Recorded data:
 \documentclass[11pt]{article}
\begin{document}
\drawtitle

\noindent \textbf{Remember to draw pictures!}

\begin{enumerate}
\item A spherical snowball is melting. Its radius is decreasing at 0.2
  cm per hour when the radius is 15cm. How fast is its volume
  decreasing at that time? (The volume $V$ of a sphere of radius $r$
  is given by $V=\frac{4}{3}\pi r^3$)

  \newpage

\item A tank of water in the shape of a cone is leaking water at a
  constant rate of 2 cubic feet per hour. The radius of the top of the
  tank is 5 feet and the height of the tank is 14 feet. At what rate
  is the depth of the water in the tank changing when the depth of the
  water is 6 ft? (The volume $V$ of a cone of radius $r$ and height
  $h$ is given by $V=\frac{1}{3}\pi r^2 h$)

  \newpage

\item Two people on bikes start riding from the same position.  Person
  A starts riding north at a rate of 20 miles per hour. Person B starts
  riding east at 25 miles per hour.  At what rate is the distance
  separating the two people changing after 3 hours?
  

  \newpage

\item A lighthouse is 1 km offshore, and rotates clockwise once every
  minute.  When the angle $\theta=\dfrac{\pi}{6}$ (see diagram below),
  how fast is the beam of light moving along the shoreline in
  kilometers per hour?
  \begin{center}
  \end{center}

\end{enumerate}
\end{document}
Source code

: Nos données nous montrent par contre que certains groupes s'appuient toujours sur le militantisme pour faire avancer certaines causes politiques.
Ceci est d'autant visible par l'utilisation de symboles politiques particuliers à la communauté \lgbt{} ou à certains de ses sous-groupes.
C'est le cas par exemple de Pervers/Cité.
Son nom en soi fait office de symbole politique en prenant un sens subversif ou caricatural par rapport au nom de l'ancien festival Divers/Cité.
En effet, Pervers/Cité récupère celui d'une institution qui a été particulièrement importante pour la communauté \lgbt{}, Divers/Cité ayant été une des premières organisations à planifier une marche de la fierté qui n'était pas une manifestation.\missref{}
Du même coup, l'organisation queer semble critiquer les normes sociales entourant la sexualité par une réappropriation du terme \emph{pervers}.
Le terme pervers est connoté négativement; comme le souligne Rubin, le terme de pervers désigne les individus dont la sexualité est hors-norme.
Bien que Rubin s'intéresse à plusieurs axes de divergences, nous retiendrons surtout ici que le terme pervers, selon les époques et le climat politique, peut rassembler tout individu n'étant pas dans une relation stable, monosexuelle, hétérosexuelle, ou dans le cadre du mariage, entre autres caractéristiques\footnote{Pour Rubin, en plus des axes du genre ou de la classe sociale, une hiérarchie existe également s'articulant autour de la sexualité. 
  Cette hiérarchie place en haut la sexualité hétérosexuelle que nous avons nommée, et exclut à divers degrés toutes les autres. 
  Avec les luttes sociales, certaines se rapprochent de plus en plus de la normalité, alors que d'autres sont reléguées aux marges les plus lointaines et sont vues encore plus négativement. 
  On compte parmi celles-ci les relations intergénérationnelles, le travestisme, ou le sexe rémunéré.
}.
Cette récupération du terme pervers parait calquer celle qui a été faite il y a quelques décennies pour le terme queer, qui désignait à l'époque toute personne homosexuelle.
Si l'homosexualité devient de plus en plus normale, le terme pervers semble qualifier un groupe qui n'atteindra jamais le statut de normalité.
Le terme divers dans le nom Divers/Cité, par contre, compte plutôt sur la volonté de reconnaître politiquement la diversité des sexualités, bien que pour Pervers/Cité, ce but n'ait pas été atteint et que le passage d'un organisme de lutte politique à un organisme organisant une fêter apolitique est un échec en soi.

▶ [Exercise prompt] Which lines of the records above contain the word "certains"? Report each one in full.

▶ [Task solution]
: Nos données nous montrent par contre que certains groupes s'appuient toujours sur le militantisme pour faire avancer certaines causes politiques.
Ceci est d'autant visible par l'utilisation de symboles politiques particuliers à la communauté \lgbt{} ou à certains de ses sous-groupes.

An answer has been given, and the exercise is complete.